Louisiana last year established a review process in cases where an employer sues a third party to recover workers comp benefits paid to an injured employee.

In those cases, a "fact finder" will attempt to quantify the fault of the employer, if any, in causing the injury and any recovery against a third party will be reduced by that amount. This reduction is in addition to any reduction in benefits stemming from the negligence of the employee in causing his or her own injury (BI, June 17, 1996).

Oklahoma lawmakers in a conference committee are considering a bill that would exclude mental-mental claims from workers comp coverage.

Some recent legislative sessions provided more gains for workers:

Colorado Gov. Roy Romer earlier this month vetoed two workers comp bills that would have severely restricted benefits for emotional stress claims (BI, May 12).

S.B. 140 would have reduced benefits to injured workers with mental impairments by as much as 48%, while S.B. 139 would have prohibited combining a scheduled injury with mental or emotional stress to get a whole-person rating.

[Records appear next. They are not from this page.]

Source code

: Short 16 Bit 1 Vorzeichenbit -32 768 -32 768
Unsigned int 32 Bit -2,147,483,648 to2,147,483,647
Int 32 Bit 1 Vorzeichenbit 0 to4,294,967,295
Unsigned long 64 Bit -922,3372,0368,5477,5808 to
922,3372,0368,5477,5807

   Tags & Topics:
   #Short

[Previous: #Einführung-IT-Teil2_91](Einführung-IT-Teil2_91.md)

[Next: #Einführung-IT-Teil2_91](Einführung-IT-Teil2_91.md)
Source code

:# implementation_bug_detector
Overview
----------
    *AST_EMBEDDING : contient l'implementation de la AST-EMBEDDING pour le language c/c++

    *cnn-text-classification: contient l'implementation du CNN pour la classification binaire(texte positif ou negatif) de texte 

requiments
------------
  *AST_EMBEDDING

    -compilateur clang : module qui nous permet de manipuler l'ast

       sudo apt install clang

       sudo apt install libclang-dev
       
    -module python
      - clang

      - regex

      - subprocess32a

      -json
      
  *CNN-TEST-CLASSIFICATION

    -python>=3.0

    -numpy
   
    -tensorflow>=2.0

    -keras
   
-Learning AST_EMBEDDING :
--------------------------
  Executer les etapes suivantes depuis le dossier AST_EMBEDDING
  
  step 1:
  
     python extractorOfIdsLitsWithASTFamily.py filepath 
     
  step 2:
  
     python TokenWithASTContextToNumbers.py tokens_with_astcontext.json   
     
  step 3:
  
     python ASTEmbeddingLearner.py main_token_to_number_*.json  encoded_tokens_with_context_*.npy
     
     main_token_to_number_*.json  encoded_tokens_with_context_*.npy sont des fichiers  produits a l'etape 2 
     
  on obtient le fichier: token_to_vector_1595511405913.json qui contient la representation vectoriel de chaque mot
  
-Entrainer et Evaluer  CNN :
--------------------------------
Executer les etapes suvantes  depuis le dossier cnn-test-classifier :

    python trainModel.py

Gov. Romer plans to ask the workers comp review group he appointed last year to analyze the proposed changes and develop a more workable solution.

Connecticut lawmakers last year gave employees of companies that don't carry workers compensation coverage the right to sue their employers as well as having their claims handled by the state's second-injury fund. The second-injury fund would be reimbursed for any benefits paid if the employee's suit is successful (BI, June 17, 1996).